27. What is the difference between a stack and a queue in Python?

        A stack and a queue are both data structures in Python, but they have different ways of organizing data. A stack follows the Last-In-First-Out (LIFO) principle, which means that the last element added to the stack is the first element to be removed. On the other hand, a queue follows the First-In-First-Out (FIFO) principle, which means that the first element added to the queue is the first element to be removed.



28. What are the advantages of using Numpy in Python?

        NumPy is a Python package used for scientific computing. Some of the advantages of using NumPy are:

        - It provides fast mathematical operations on arrays and matrices.
        - It offers a wide range of mathematical functions.
        - It can handle large arrays and matrices efficiently.
        - It integrates well with other scientific computing libraries like SciPy and Pandas.



29. What is the difference between a tuple and a dictionary in Python?

        A tuple is a collection of ordered and immutable elements, while a dictionary is an unordered collection of key-value pairs. In a tuple, the elements are accessed using indices, while in a dictionary, the elements are accessed using keys. Also, the elements in a tuple cannot be changed once they are created, while the elements in a dictionary can be modified.
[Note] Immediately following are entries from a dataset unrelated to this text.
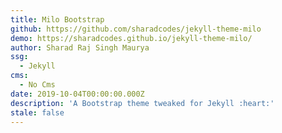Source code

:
 ```yaml
---
title: Milo Bootstrap
github: https://github.com/sharadcodes/jekyll-theme-milo
demo: https://sharadcodes.github.io/jekyll-theme-milo/
author: Sharad Raj Singh Maurya
ssg:
  - Jekyll
cms:
  - No Cms
date: 2019-10-04T00:00:00.000Z
description: 'A Bootstrap theme tweaked for Jekyll :heart:'
stale: false
---
```

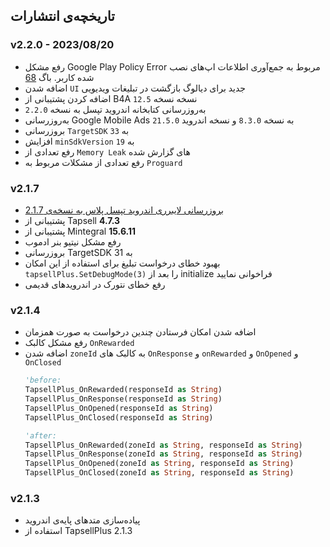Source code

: ## تاریخچه‌ی انتشارات


### v2.2.0 - 2023/08/20
- رفع مشکل Google Play Policy Error مربوط به جمع‌آوری اطلاعات اپ‌های نصب شده کاربر. باگ [68](https://github.com/tapsellorg/TapsellPlusSDK-AndroidSample/issues/68)
- اضافه شدن `UI` جدید برای دیالوگ بازگشت در تبلیغات ویدیویی
- اضافه کردن پشتیبانی از B4A نسخه نسخه `12.5`
- به‌روز‌رسانی کتابخانه اندروید تپسل به نسخه `2.2.0`
- به‌رو‌ز‌رسانی Google Mobile Ads به نسخه `8.3.0` و نسخه اندروید `21.5.0`
- بروزرسانی `TargetSDK` به `33`
- افزایش `minSdkVersion` به `19`
- رفع تعدادی از `Memory Leak` های گزارش شده
- رفع تعدادی از مشکلات مربوط به `Proguard`


### v2.1.7
- [بروزرسانی لایبرری اندروید تپسل پلاس به نسخه‌ی 2.1.7](https://docs.tapsell.ir/plus-sdk/android/main/#v217---20220328) 
- پشتیبانی از Tapsell **4.7.3**
- پشتیبانی از Mintegral **15.6.11**
- رفع مشکل نیتیو بنر ادموب 
- بروزرسانی TargetSDK به 31
- بهبود خطای درخواست تبلیغ 
  برای استفاده از این امکان
  `tapsellPlus.SetDebugMode(3)`
  را بعد از initialize فراخوانی نمایید
- رفع خطای نتورک در اندرویدهای قدیمی

### v2.1.4
- اضافه شدن امکان فرستادن چندین درخواست به صورت همزمان
- رفع مشکل کالبک `OnRewarded`
- اضافه شدن `zoneId` به کالبک های `OnResponse` و `onRewarded` و `OnOpened` و `OnClosed`
  ```vb
  'before:
  TapsellPlus_OnRewarded(responseId as String)
  TapsellPlus_OnResponse(responseId as String)
  TapsellPlus_OnOpened(responseId as String)
  TapsellPlus_OnClosed(responseId as String)
  
  'after:
  TapsellPlus_OnRewarded(zoneId as String, responseId as String)
  TapsellPlus_OnResponse(zoneId as String, responseId as String)
  TapsellPlus_OnOpened(zoneId as String, responseId as String)
  TapsellPlus_OnClosed(zoneId as String, responseId as String)
  ```


### v2.1.3
- پیاده‌سازی متدهای پایه‌ی اندروید
- استفاده از TapsellPlus 2.1.3
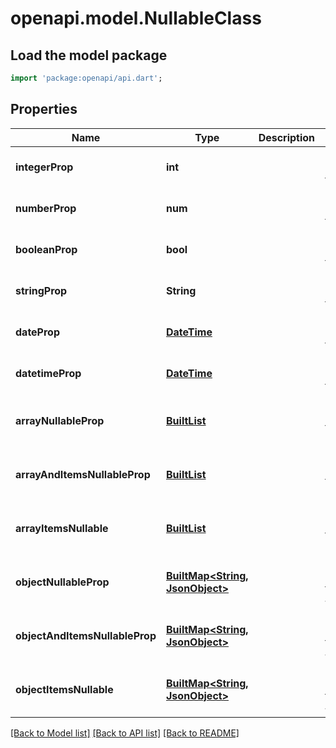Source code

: # openapi.model.NullableClass

## Load the model package
```dart
import 'package:openapi/api.dart';
```

## Properties
Name | Type | Description | Notes
------------ | ------------- | ------------- | -------------
**integerProp** | **int** |  | [optional] [default to null]
**numberProp** | **num** |  | [optional] [default to null]
**booleanProp** | **bool** |  | [optional] [default to null]
**stringProp** | **String** |  | [optional] [default to null]
**dateProp** | [**DateTime**](DateTime.md) |  | [optional] [default to null]
**datetimeProp** | [**DateTime**](DateTime.md) |  | [optional] [default to null]
**arrayNullableProp** | [**BuiltList<JsonObject>**](JsonObject.md) |  | [optional] [default to const []]
**arrayAndItemsNullableProp** | [**BuiltList<JsonObject>**](JsonObject.md) |  | [optional] [default to const []]
**arrayItemsNullable** | [**BuiltList<JsonObject>**](JsonObject.md) |  | [optional] [default to const []]
**objectNullableProp** | [**BuiltMap<String, JsonObject>**](JsonObject.md) |  | [optional] [default to const {}]
**objectAndItemsNullableProp** | [**BuiltMap<String, JsonObject>**](JsonObject.md) |  | [optional] [default to const {}]
**objectItemsNullable** | [**BuiltMap<String, JsonObject>**](JsonObject.md) |  | [optional] [default to const {}]

[[Back to Model list]](../README.md#documentation-for-models) [[Back to API list]](../README.md#documentation-for-api-endpoints) [[Back to README]](../README.md)


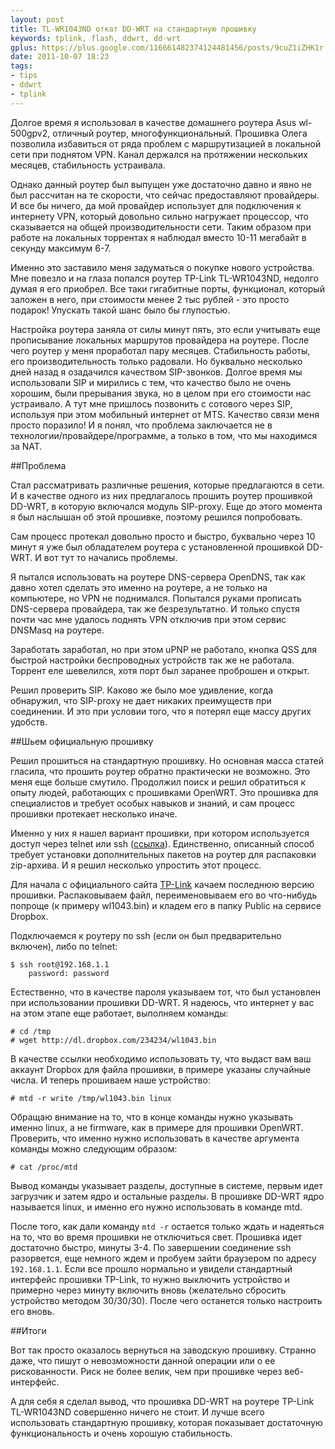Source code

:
 ```yaml
---
layout: post
title: TL-WR1043ND откат DD-WRT на стандартную прошивку
keywords: tplink, flash, ddwrt, dd-wrt
gplus: https://plus.google.com/116661482374124481456/posts/9cuZ1iZHK1r
date: 2011-10-07 18:23
tags:
- tips
- ddwrt
- tplink
---
```

Долгое время я использовал в качестве домашнего роутера Asus wl-500gpv2, отличный роутер,
многофункциональный. Прошивка Олега позволила избавиться от ряда проблем с маршрутизацией
в локальной сети при поднятом VPN. Канал держался на протяжении нескольких месяцев,
стабильность устраивала.

Однако данный роутер был выпущен уже достаточно давно и явно не был рассчитан на те
скорости, что сейчас предоставляют провайдеры. И все бы ничего, да мой провайдер
использует для подключения к интернету VPN, который довольно сильно нагружает процессор,
что сказывается на общей производительности сети. Таким образом при работе на локальных
торрентах я наблюдал вместо 10-11 мегабайт в секунду максимум 6-7.

Именно это заставило меня задуматься о покупке нового устройства. Мне повезло и на глаза
попался роутер TP-Link TL-WR1043ND, недолго думая я его приобрел. Все таки гигабитные
порты, функционал, который заложен в него, при стоимости менее 2 тыс рублей - это просто
подарок! Упускать такой шанс было бы глупостью.

Настройка роутера заняла от силы минут пять, это если учитывать еще прописывание локальных
маршрутов провайдера на роутере. После чего роутер у меня проработал пару месяцев.
Стабильность работы, его производительность только радовали. Но буквально несколько дней
назад я озадачился качеством SIP-звонков. Долгое время мы использовали SIP и мирились с
тем, что качество было не очень хорошим, были прерывания звука, но в целом при его
стоимости нас устраивало. А тут мне пришлось позвонить с сотового через SIP, используя при
этом мобильный интернет от MTS. Качество связи меня просто поразило! И я понял, что
проблема заключается не в технологии/провайдере/программе, а только в том, что мы
находимся за NAT.

##Проблема

Стал рассматривать различные решения, которые предлагаются в сети. И в качестве одного из
них предлагалось прошить роутер прошивкой DD-WRT, в которую включался модуль SIP-proxy.
Еще до этого момента я был наслышан об этой прошивке, поэтому решился попробовать.

Сам процесс протекал довольно просто и быстро, буквально через 10 минут я уже был
обладателем роутера с установленной прошивкой DD-WRT. И вот тут то начались проблемы.

Я пытался использовать на роутере DNS-сервера OpenDNS, так как давно хотел сделать это
именно на роутере, а не только на компьютере, но VPN не поднимался. Попытался руками
прописать DNS-сервера провайдера, так же безрезультатно. И только спустя почти час мне
удалось поднять VPN отключив при этом сервис DNSMasq на роутере.

Заработать заработал, но при этом uPNP не работало, кнопка QSS для быстрой настройки
беспроводных устройств так же не работала. Торрент еле шевелился, хотя порт был заранее
проброшен и открыт.

Решил проверить SIP. Каково же было мое удивление, когда обнаружил, что SIP-proxy не дает
никаких преимуществ при соединении. И это при условии того, что я потерял еще массу других
удобств.

##Шьем официальную прошивку

Решил прошиться на стандартную прошивку. Но основная масса статей гласила, что прошить
роутер обратно практически не возможно. Это меня еще больше смутило. Продолжил поиск и
решил обратиться к опыту людей, работающих с прошивками OpenWRT. Это прошивка для
специалистов и требует особых навыков и знаний, и сам процесс прошивки протекает несколько
иначе.

Именно у них я нашел вариант прошивки, при котором используется доступ через telnet или
ssh ([ссылка][1]). Единственно, описанный способ требует установки
дополнительных пакетов на роутер для распаковки zip-архива. И я решил несколько упростить
этот процесс.

[1]: http://wiki.openwrt.org/doc/howto/generic.uninstall
    "Back to original firmware - OpenWRT"

Для начала с официального сайта [TP-Link][] качаем последнюю версию прошивки.
Распаковываем файл, переименовываем его во что-нибудь попроще (к примеру wl1043.bin) и
кладем его в папку Public на сервисе Dropbox.

[TP-Link]: http://www.tp-link.com/en/support/download/?model=TL-WR1043ND
    "TL-WR1043ND"

Подключаемся к роутеру по ssh (если он был предварительно включен), либо по telnet:

    $ ssh root@192.168.1.1
        password: password

Естественно, что в качестве пароля указываем тот, что был установлен при использовании
прошивки DD-WRT. Я надеюсь, что интернет у вас на этом этапе еще работает, выполняем
команды:

    # cd /tmp
    # wget http://dl.dropbox.com/234234/wl1043.bin

В качестве ссылки необходимо использовать ту, что выдаст вам ваш аккаунт Dropbox для файла
прошивки, в примере указаны случайные числа. И теперь прошиваем наше устройство:

    # mtd -r write /tmp/wl1043.bin linux

Обращаю внимание на то, что в конце команды нужно указывать именно linux, а не firmware,
как в примере для прошивки OpenWRT. Проверить, что именно нужно использовать в качестве
аргумента команды можно следующим образом:

    # cat /proc/mtd

Вывод команды указывает разделы, доступные в системе, первым идет загрузчик и затем ядро и
остальные разделы.  В прошивке DD-WRT ядро называется linux, и именно его нужно
использовать в команде mtd.

После того, как дали команду `mtd -r` остается только ждать и надеяться на то, что во
время прошивки не отключиться свет. Прошивка идет достаточно быстро, минуты 3-4. По
завершении соединение ssh разорвется, еще немного ждем и пробуем зайти браузером по адресу
`192.168.1.1`. Если все прошло нормально и увидели стандартный интерфейс прошивки TP-Link,
то нужно выключить устройство и примерно через минуту включить вновь (желательно сбросить
устройство методом 30/30/30). После чего останется только настроить его вновь.

##Итоги

Вот так просто оказалось вернуться на заводскую прошивку. Странно даже, что пишут о
невозможности данной операции или о ее рискованности. Риск не более велик, чем при
прошивке через веб-интерфейс.

А для себя я сделал вывод, что прошивка DD-WRT на роутере TP-Link TL-WR1043ND совершенно
ничего не стоит. И лучше всего использовать стандартную прошивку, которая показывает
достаточную функциональность и очень хорошую стабильность.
30. What is the use of pip in Python?

        Pip is a package manager for Python that is used to install, upgrade, and manage Python packages and their dependencies. Pip makes it easy to install packages from the Python Package Index (PyPI) and other repositories. It also allows you to uninstall packages and manage different versions of the same package.

### SQL

1. What is SQL, and why is it important for data analysis?
2. What is a database, and what are some common types of databases?
3. What is a table, and what are some common data types used in tables?
4. What are primary keys and foreign keys in SQL, and why are they important?
5. What are some common SQL commands, and what do they do?
6. What is a join, and what are some common types of joins?
7. What is normalization in database design, and why is it important?
8. What is denormalization, and when might it be useful?
9. What is a view in SQL, and how can it be useful?
10. What is a stored procedure in SQL, and how can it be used?
11. What is a trigger in SQL, and when might it be used?
12. How can you use SQL to manipulate data, such as sorting, filtering, and aggregating?
13. What are some common SQL functions, and what do they do?
14. How can you use SQL to extract data from a database?
15. What is a subquery in SQL, and how can it be used?
16. What is a correlated subquery in SQL, and how is it different from a regular subquery?
17. What is a temporary table in SQL, and how can it be useful?
18. How can you use SQL to perform time-series analysis on data?
19. How can you use SQL to calculate rolling averages, cumulative sums, and other rolling calculations?
20. How can you use SQL to perform cohort analysis on data?
21. How can you use SQL to perform A/B testing on data?
22. What are some common performance tuning techniques for SQL queries?
23. What is an index in SQL, and how can it be useful for performance tuning?
24. What is a query plan, and how can it be useful for performance tuning?
25. What is a database schema, and how can it be useful for organizing data?
26. What are some common database management tools, and how do they work?
27. What is data warehousing, and how does it differ from a traditional database?
28. What is ETL, and how can it be used in data analysis?
29. How can you use SQL to perform data cleaning and transformation?
30. How can you use SQL to perform machine learning tasks, such as clustering or classification?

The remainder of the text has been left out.